▶ **Work to complete**:
Some entries follow. Reproduce exactly the lines starting at the one with "The user can have" and stopping after the one with "dynamically allocated array.".

▶ **Data extract**:
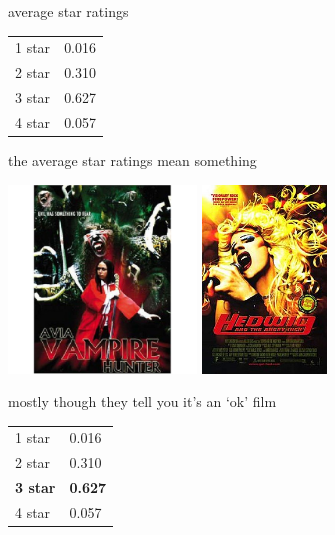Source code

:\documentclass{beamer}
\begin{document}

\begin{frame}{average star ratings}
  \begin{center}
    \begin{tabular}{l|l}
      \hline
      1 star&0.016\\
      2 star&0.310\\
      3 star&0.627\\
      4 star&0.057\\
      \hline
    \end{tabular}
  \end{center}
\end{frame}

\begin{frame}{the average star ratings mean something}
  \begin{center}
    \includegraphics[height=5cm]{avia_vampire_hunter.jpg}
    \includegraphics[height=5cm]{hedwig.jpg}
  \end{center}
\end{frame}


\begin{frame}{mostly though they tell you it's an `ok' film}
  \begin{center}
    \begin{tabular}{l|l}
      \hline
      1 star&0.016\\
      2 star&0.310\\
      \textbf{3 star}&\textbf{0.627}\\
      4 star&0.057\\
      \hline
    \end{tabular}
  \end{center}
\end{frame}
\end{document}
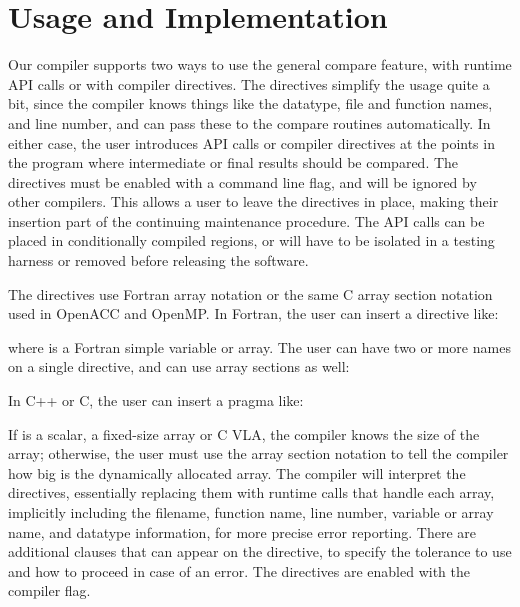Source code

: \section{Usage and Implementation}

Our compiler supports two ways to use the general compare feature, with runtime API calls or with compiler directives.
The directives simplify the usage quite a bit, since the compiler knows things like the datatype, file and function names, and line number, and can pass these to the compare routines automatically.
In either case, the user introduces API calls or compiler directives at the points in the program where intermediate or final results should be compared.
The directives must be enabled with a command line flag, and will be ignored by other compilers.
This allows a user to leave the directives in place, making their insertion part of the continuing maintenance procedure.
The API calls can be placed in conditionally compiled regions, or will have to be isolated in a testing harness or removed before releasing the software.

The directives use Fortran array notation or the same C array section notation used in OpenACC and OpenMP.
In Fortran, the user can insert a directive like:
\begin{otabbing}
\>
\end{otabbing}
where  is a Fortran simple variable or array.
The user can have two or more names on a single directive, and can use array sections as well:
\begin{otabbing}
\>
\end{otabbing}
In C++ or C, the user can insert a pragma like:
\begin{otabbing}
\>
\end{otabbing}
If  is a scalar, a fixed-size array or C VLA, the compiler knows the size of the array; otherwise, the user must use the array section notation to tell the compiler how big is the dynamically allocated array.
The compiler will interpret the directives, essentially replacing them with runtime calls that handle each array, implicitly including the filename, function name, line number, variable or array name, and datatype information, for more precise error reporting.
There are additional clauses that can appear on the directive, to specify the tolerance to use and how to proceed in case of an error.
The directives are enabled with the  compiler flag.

▶ **Exercise response**:
The user can have two or more names on a single directive, and can use array sections as well:
\begin{otabbing}
\>
\end{otabbing}
In C++ or C, the user can insert a pragma like:
\begin{otabbing}
\>
\end{otabbing}
If  is a scalar, a fixed-size array or C VLA, the compiler knows the size of the array; otherwise, the user must use the array section notation to tell the compiler how big is the dynamically allocated array.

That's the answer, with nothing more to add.